### [Directions]
If a line in the following entries holds the string "condition", include it in the tally. State the total and nothing further.

### [Data listing]

___

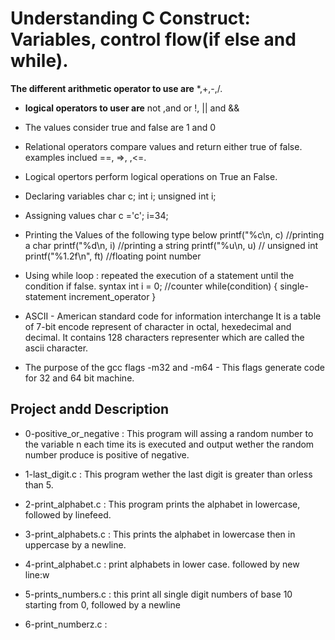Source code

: # Understanding C Construct: Variables, control flow(if else and while).

__The different arithmetic operator to use are__ *,+,-,/.

* __logical operators to user are__ not ,and or !, || and &&

* The values consider true and false are 1 and 0

* Relational operators compare values and return either true of false.
examples inclued ==, =>, ,<=.
* Logical opertors perform logical operations on True an False.

* Declaring variables
	char c;
	int i;
	unsigned int i;

* Assigning values 
	char c ='c';
	i=34;

* Printing the Values of the following type below
	printf("%c\n, c) //printing a char
	printf("%d\n, i) //printing a string
	printf("%u\n, u) // unsigned int
	printf("%1.2f\n", ft) //floating point number

* Using while loop : repeated the execution of a statement until the condition if false.
	syntax
		int i = 0; //counter
		while(condition)
            {
			single-statement
			increment_operator
            }

* ASCII - American standard code for information interchange
It is a table of 7-bit encode represent of character in octal, hexedecimal and decimal. It contains 128 characters representer which are called the ascii character.

* The purpose of  the gcc flags -m32 and -m64 - This flags generate code for 32 and 64 bit machine.

## Project andd Description
* 0-positive_or_negative : This program will assing a random number to the variable n each time its is executed and output wether the random number produce is positive of negative.

* 1-last_digit.c : This program wether the last digit is greater than orless than 5.

* 2-print_alphabet.c : This program prints the alphabet in lowercase, followed by linefeed.

* 3-print_alphabets.c : This prints the alphabet in lowercase then in uppercase by a newline.

* 4-print_alphabet.c : print alphabets in lower case. followed by new line:w

* 5-prints_numbers.c : this print all single digit numbers of base 10 starting from 0, followed by a newline

* 6-print_numberz.c :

___

### [Solution to this problem]
2